Dataset excerpts
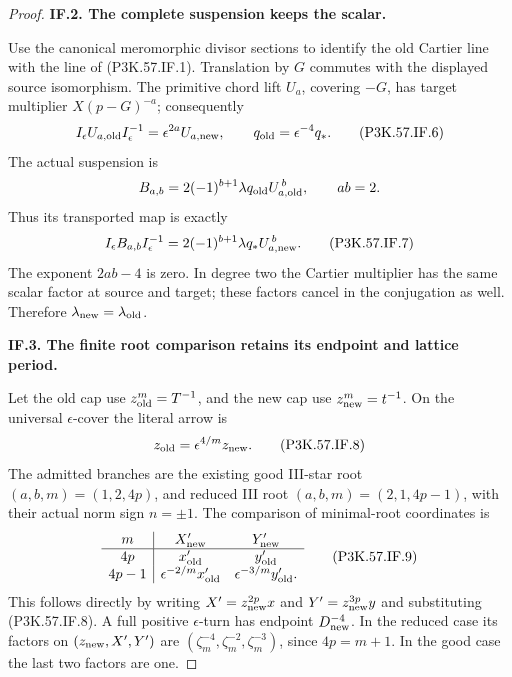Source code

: \begin{proof}
\par\medskip\noindent\textbf{IF.2. The complete suspension keeps the scalar.}\par\nopagebreak[4]

Use the canonical meromorphic divisor sections to identify the old Cartier
line with the line of (P3K.57.IF.1). Translation by \(G\) commutes with the displayed
source isomorphism. The primitive chord lift \(U_a\), covering \(-G\), has
target multiplier \(X(p-G)^{-a}\); consequently
\[
 I_\epsilon U_{a,\rm old}I_\epsilon^{-1}
       =\epsilon^{2a}U_{a,\rm new},\qquad
 q_{\rm old}=\epsilon^{-4}q_* .                         \tag{P3K.57.IF.6}
\]
The actual suspension is
\[
 B_{a,b}=2(-1)^{b+1}\lambda q_{\rm old}U_{a,\rm old}^{\,b},
 \qquad ab=2 .
\]
Thus its transported map is exactly
\[
 I_\epsilon B_{a,b}I_\epsilon^{-1}
       =2(-1)^{b+1}\lambda q_*U_{a,\rm new}^{\,b}.       \tag{P3K.57.IF.7}
\]
The exponent \(2ab-4\) is zero. In degree two the Cartier multiplier has the
same scalar factor at source and target; these factors cancel in the
conjugation as well. Therefore \(\lambda_{\rm new}=\lambda_{\rm old}\).



\par\medskip\noindent\textbf{IF.3. The finite root comparison retains its endpoint and lattice period.}\par\nopagebreak[4]

Let the old cap use \(z_{\rm old}^m=T^{-1}\), and the new cap use
\(z_{\rm new}^m=t^{-1}\). On the universal \(\epsilon\)-cover the literal arrow is
\[
 z_{\rm old}=\epsilon^{4/m}z_{\rm new}.                 \tag{P3K.57.IF.8}
\]
The admitted branches are the existing good III-star root
\((a,b,m)=(1,2,4p)\), and reduced III root
\((a,b,m)=(2,1,4p-1)\), with their actual norm sign \(n=\pm1\).
The comparison of minimal-root coordinates is
\[
 \begin{array}{c|cc}
  m&X'_{\rm new}&Y'_{\rm new}\\ \hline
 4p&x'_{\rm old}&y'_{\rm old}\\
 4p-1&\epsilon^{-2/m}x'_{\rm old}&\epsilon^{-3/m}y'_{\rm old}.
 \end{array}                                           \tag{P3K.57.IF.9}
\]
This follows directly by writing \(X'=z_{\rm new}^{2p}x\) and
\(Y'=z_{\rm new}^{3p}y\) and substituting (P3K.57.IF.8). A full positive
\(\epsilon\)-turn has endpoint \(D_{\rm new}^{-4}\). In the reduced case its
factors on \((z_{\rm new},X',Y')\) are
\((\zeta_m^{-4},\zeta_m^{-2},\zeta_m^{-3})\), since \(4p=m+1\).
In the good case the last two factors are one.


\end{proof}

*Work order*: Transcribe the records above exactly, beginning at the line that contains "The actual suspension is" and ending with the line that contains "conjugation as well.", both included, and nothing else.

*Response to the task*:
The actual suspension is
\[
 B_{a,b}=2(-1)^{b+1}\lambda q_{\rm old}U_{a,\rm old}^{\,b},
 \qquad ab=2 .
\]
Thus its transported map is exactly
\[
 I_\epsilon B_{a,b}I_\epsilon^{-1}
       =2(-1)^{b+1}\lambda q_*U_{a,\rm new}^{\,b}.       \tag{P3K.57.IF.7}
\]
The exponent \(2ab-4\) is zero. In degree two the Cartier multiplier has the
same scalar factor at source and target; these factors cancel in the
conjugation as well. Therefore \(\lambda_{\rm new}=\lambda_{\rm old}\).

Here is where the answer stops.